%%

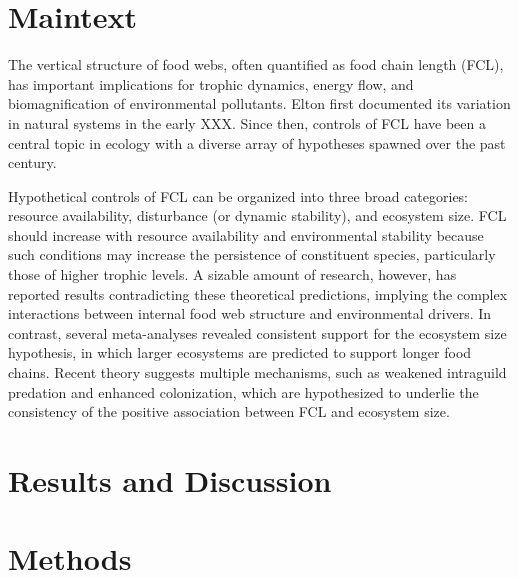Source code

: \documentclass[11pt, class=article, crop=false]{standalone}
\begin{document}
\section{Maintext}

The vertical structure of food webs, often quantified as food chain length (FCL), has important implications for trophic dynamics, energy flow, and biomagnification of environmental pollutants.
Elton first documented its variation in natural systems in the early XXX.
Since then, controls of FCL have been a central topic in ecology with a diverse array of hypotheses spawned over the past century.

Hypothetical controls of FCL can be organized into three broad categories: resource availability, disturbance (or dynamic stability), and ecosystem size.
FCL should increase with resource availability and environmental stability because such conditions may increase the persistence of constituent species, particularly those of higher trophic levels.
A sizable amount of research, however, has reported results contradicting these theoretical predictions, implying the complex interactions between internal food web structure and environmental drivers.
In contrast, several meta-analyses revealed consistent support for the ecosystem size hypothesis, in which larger ecosystems are predicted to support longer food chains.
Recent theory suggests multiple mechanisms, such as weakened intraguild predation and enhanced colonization, which are hypothesized to underlie the consistency of the positive association between FCL and ecosystem size.


\section{Results and Discussion}
\section{Methods}
\end{document}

%%

**Work item**: Every line above should be copied exactly; do not carry over the pictures.

**Output below**:
Source code

: \documentclass[11pt, class=article, crop=false]{standalone}
\begin{document}
\section{Maintext}

The vertical structure of food webs, often quantified as food chain length (FCL), has important implications for trophic dynamics, energy flow, and biomagnification of environmental pollutants.
Elton first documented its variation in natural systems in the early XXX.
Since then, controls of FCL have been a central topic in ecology with a diverse array of hypotheses spawned over the past century.

Hypothetical controls of FCL can be organized into three broad categories: resource availability, disturbance (or dynamic stability), and ecosystem size.
FCL should increase with resource availability and environmental stability because such conditions may increase the persistence of constituent species, particularly those of higher trophic levels.
A sizable amount of research, however, has reported results contradicting these theoretical predictions, implying the complex interactions between internal food web structure and environmental drivers.
In contrast, several meta-analyses revealed consistent support for the ecosystem size hypothesis, in which larger ecosystems are predicted to support longer food chains.
Recent theory suggests multiple mechanisms, such as weakened intraguild predation and enhanced colonization, which are hypothesized to underlie the consistency of the positive association between FCL and ecosystem size.


\section{Results and Discussion}
\section{Methods}
\end{document}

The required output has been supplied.